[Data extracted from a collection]
☆ ☆ ☆
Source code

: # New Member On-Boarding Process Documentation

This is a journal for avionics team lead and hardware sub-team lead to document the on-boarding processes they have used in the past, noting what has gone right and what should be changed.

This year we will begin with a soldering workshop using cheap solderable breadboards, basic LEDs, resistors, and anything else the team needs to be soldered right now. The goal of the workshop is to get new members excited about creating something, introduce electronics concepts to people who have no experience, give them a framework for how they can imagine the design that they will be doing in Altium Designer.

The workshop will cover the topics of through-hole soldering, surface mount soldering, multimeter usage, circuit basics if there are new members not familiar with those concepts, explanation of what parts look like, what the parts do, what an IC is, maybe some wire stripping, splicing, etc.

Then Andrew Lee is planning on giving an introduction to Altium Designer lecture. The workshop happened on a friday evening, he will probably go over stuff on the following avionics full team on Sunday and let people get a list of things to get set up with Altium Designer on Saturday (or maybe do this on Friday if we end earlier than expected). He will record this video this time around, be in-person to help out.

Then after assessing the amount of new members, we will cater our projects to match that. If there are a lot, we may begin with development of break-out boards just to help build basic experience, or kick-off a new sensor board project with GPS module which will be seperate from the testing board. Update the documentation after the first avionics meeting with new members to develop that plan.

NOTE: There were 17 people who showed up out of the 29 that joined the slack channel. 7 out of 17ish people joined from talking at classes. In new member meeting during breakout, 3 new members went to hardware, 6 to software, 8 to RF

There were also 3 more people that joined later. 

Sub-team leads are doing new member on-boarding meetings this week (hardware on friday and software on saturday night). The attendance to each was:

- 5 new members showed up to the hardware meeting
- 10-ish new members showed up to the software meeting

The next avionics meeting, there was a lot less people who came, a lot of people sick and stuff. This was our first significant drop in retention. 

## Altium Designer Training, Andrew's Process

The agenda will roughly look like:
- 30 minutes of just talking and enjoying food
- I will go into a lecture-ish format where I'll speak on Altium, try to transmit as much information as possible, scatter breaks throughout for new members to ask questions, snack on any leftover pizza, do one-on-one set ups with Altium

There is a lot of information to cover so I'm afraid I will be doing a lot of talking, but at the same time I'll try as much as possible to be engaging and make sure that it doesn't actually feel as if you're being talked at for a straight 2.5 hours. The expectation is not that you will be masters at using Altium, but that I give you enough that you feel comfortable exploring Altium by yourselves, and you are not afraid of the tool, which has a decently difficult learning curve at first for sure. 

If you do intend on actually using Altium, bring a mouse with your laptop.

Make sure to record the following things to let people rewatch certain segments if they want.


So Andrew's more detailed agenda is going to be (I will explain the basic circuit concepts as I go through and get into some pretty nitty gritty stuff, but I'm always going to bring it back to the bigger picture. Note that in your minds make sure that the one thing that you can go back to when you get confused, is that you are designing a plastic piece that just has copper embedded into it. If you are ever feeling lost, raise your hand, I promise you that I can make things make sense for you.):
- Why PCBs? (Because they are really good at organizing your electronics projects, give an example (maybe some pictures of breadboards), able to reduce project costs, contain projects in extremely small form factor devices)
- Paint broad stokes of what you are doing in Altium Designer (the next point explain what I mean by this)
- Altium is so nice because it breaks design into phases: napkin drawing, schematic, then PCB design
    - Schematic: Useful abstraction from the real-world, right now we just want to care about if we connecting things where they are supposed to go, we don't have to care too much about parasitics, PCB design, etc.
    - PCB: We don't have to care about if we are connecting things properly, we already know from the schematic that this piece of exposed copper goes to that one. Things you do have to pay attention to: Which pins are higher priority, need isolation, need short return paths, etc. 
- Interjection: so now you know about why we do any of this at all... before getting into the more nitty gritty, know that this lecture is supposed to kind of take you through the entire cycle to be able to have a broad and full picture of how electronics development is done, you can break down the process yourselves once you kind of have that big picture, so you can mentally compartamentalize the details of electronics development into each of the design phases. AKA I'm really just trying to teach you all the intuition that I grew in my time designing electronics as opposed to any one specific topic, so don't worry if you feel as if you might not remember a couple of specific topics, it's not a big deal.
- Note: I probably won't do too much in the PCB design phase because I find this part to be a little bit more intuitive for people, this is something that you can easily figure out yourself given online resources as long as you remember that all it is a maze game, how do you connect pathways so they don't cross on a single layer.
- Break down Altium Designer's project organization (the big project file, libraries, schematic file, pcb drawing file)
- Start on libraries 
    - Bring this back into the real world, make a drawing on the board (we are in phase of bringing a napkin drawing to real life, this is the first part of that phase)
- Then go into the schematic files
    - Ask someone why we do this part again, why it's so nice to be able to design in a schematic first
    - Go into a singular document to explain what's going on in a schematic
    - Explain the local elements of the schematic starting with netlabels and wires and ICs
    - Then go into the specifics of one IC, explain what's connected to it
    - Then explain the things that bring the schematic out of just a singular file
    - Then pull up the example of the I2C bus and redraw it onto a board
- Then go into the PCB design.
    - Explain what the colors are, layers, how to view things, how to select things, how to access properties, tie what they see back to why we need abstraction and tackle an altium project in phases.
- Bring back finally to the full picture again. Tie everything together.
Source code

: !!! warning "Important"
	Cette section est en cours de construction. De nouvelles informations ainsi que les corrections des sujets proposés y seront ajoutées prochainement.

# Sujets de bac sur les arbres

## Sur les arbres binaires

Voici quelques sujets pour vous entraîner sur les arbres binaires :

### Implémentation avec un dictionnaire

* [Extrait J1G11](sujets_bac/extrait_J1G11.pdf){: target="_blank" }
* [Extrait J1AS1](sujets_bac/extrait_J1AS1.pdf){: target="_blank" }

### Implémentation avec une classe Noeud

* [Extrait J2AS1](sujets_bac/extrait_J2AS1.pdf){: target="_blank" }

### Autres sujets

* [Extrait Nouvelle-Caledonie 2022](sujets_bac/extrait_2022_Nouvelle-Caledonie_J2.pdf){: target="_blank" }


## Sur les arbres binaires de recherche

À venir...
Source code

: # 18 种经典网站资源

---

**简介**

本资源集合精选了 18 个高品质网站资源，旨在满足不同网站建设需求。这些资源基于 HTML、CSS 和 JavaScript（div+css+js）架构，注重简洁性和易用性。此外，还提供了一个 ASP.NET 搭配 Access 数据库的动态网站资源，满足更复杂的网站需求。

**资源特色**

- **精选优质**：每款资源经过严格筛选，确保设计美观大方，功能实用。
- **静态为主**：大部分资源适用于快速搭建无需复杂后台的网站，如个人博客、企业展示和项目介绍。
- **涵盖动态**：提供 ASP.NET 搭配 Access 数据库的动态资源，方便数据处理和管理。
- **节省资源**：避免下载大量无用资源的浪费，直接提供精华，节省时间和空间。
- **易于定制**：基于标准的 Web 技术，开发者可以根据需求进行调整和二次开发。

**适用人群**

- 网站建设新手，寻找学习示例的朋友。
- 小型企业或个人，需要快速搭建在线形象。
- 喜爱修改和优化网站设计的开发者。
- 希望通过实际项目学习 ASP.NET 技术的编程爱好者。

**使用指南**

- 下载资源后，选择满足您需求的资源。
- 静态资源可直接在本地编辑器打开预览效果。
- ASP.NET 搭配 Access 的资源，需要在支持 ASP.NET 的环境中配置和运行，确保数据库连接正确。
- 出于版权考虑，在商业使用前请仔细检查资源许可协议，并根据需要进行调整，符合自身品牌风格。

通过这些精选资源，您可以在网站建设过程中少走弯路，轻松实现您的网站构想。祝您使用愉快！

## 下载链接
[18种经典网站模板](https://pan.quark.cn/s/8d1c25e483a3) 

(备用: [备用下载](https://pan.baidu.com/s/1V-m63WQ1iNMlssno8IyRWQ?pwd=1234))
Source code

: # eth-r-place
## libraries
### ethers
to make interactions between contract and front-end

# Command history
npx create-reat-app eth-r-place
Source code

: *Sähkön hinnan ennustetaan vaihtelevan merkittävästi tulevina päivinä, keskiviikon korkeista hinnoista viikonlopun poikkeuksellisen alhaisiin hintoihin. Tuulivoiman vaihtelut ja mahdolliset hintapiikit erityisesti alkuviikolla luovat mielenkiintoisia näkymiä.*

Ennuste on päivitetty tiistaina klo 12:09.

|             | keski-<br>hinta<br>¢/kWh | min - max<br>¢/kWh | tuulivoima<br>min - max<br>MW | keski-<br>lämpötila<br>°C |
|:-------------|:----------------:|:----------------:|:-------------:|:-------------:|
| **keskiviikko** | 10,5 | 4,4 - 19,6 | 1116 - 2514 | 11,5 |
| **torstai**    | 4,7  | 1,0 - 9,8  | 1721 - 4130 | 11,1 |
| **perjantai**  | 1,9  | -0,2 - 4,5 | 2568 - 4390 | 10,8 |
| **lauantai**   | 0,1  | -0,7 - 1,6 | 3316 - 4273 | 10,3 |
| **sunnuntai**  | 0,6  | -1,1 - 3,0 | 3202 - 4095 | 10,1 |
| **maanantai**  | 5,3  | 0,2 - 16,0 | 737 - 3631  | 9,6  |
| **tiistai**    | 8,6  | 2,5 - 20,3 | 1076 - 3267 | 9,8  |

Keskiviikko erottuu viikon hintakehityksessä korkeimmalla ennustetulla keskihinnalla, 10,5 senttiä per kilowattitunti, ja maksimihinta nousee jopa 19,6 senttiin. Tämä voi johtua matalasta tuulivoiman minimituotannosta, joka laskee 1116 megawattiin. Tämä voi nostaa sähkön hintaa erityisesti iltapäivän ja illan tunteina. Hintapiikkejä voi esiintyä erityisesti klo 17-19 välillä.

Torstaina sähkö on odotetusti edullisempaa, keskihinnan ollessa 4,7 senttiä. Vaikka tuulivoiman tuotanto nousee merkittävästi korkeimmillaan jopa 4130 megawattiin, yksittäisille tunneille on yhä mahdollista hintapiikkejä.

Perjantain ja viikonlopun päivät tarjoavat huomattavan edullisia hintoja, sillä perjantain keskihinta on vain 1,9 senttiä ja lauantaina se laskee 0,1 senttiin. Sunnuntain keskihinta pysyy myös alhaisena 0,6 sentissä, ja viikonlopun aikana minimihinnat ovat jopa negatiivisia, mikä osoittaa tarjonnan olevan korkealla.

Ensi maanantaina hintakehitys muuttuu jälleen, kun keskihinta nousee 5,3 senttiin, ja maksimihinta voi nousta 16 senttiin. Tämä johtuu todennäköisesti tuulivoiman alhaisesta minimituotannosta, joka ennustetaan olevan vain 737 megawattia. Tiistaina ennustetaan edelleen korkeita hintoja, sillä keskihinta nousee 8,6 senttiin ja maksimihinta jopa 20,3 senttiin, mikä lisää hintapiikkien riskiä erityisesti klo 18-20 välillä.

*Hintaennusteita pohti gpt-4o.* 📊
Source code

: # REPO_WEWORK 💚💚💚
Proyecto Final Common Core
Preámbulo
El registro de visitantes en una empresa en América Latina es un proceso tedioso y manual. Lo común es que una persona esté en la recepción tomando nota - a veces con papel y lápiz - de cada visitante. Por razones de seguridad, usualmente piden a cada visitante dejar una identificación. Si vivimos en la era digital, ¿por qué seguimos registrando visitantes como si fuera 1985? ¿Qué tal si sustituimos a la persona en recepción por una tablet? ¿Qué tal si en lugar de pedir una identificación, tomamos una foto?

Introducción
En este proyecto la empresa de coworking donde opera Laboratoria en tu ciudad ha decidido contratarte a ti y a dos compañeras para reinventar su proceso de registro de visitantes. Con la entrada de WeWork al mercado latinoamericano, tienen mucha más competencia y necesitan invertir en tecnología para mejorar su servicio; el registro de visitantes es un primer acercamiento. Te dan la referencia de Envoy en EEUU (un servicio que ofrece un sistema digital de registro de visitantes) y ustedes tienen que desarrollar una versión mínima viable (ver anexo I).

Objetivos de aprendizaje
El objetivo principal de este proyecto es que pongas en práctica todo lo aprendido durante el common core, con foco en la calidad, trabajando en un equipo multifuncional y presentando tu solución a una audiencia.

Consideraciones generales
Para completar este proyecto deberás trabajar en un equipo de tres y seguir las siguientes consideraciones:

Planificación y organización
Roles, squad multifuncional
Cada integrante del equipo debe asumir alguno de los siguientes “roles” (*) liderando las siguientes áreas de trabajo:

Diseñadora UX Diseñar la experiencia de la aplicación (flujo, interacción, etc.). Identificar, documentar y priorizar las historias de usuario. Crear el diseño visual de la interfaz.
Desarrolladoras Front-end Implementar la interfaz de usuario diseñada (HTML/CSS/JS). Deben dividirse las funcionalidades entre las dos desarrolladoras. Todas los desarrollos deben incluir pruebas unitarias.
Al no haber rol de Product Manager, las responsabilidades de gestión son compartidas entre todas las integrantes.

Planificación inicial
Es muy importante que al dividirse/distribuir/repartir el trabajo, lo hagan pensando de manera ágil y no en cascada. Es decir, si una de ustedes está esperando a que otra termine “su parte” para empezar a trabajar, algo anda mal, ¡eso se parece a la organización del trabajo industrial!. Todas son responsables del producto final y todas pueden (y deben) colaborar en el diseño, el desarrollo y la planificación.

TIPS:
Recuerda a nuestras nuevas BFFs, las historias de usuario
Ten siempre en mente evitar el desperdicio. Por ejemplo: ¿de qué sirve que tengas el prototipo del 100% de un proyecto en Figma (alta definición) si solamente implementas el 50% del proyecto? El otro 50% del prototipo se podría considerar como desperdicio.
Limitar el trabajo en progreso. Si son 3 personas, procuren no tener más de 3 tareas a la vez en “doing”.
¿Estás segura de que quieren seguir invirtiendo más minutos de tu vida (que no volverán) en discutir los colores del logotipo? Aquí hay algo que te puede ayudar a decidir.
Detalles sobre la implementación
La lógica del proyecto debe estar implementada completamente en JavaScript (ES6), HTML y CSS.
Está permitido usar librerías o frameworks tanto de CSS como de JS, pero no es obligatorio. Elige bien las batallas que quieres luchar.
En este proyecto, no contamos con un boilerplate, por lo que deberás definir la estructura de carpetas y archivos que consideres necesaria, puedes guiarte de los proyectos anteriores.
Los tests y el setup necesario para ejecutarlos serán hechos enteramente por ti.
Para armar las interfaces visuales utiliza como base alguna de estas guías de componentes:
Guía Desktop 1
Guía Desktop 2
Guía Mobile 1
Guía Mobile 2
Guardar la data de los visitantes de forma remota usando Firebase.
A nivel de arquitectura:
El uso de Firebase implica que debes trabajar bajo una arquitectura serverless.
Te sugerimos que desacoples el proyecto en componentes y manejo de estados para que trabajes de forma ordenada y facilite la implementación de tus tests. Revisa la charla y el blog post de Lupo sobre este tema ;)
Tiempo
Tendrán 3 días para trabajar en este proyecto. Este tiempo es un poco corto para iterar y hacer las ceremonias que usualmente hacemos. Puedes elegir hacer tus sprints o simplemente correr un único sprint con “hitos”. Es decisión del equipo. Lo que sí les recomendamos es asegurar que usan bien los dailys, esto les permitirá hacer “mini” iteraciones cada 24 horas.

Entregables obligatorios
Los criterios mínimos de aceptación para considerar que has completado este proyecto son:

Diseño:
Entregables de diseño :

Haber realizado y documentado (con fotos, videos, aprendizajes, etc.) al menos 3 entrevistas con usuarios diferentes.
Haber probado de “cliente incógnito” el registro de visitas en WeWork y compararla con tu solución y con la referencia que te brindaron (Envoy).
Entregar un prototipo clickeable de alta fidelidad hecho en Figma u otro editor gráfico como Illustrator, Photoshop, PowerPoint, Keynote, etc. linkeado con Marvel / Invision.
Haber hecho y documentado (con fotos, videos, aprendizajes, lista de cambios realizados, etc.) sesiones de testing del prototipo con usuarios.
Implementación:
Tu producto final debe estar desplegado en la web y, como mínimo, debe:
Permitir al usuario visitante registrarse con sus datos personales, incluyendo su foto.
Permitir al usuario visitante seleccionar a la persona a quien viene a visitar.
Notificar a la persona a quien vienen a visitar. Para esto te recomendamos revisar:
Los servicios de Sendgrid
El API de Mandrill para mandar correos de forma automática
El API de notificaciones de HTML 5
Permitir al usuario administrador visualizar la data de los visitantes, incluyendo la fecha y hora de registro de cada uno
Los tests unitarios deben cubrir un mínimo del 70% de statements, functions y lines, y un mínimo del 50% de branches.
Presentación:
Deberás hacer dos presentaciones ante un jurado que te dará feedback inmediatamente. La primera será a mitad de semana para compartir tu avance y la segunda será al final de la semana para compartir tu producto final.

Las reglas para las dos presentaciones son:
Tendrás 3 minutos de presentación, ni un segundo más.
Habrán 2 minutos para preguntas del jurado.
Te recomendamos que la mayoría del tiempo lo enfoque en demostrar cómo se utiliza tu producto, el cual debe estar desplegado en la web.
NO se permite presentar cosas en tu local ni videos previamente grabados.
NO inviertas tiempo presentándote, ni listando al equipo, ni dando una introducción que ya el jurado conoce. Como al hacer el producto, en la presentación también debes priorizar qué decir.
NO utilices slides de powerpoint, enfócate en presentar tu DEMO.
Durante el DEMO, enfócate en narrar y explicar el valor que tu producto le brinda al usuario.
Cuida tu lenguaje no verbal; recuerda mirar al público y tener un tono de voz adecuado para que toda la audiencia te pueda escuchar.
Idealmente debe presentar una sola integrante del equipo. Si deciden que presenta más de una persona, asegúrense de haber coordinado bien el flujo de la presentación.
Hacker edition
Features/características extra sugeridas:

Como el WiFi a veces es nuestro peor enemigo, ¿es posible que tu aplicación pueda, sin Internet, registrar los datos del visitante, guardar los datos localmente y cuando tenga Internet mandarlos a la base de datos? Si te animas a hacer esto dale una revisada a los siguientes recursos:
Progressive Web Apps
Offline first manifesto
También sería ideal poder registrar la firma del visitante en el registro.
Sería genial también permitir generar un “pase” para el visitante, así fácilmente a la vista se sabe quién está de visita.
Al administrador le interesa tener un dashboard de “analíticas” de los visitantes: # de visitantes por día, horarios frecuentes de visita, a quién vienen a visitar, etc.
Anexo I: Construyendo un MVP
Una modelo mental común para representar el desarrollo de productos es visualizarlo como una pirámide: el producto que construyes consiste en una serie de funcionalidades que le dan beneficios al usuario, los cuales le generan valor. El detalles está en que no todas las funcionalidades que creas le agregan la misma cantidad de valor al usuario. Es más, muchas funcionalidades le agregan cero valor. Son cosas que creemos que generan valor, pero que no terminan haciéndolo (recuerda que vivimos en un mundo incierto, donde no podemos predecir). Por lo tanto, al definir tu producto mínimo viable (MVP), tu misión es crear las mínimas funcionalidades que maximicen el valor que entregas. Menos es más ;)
☆ ☆ ☆
TO DO: Reproduce, word for word and in full, only the lines above that start at the line with "- Schematic: Useful" and run through the line with "- Note: I probably", both ends included.

THE ANSWER:
    - Schematic: Useful abstraction from the real-world, right now we just want to care about if we connecting things where they are supposed to go, we don't have to care too much about parasitics, PCB design, etc.
    - PCB: We don't have to care about if we are connecting things properly, we already know from the schematic that this piece of exposed copper goes to that one. Things you do have to pay attention to: Which pins are higher priority, need isolation, need short return paths, etc. 
- Interjection: so now you know about why we do any of this at all... before getting into the more nitty gritty, know that this lecture is supposed to kind of take you through the entire cycle to be able to have a broad and full picture of how electronics development is done, you can break down the process yourselves once you kind of have that big picture, so you can mentally compartamentalize the details of electronics development into each of the design phases. AKA I'm really just trying to teach you all the intuition that I grew in my time designing electronics as opposed to any one specific topic, so don't worry if you feel as if you might not remember a couple of specific topics, it's not a big deal.
- Note: I probably won't do too much in the PCB design phase because I find this part to be a little bit more intuitive for people, this is something that you can easily figure out yourself given online resources as long as you remember that all it is a maze game, how do you connect pathways so they don't cross on a single layer.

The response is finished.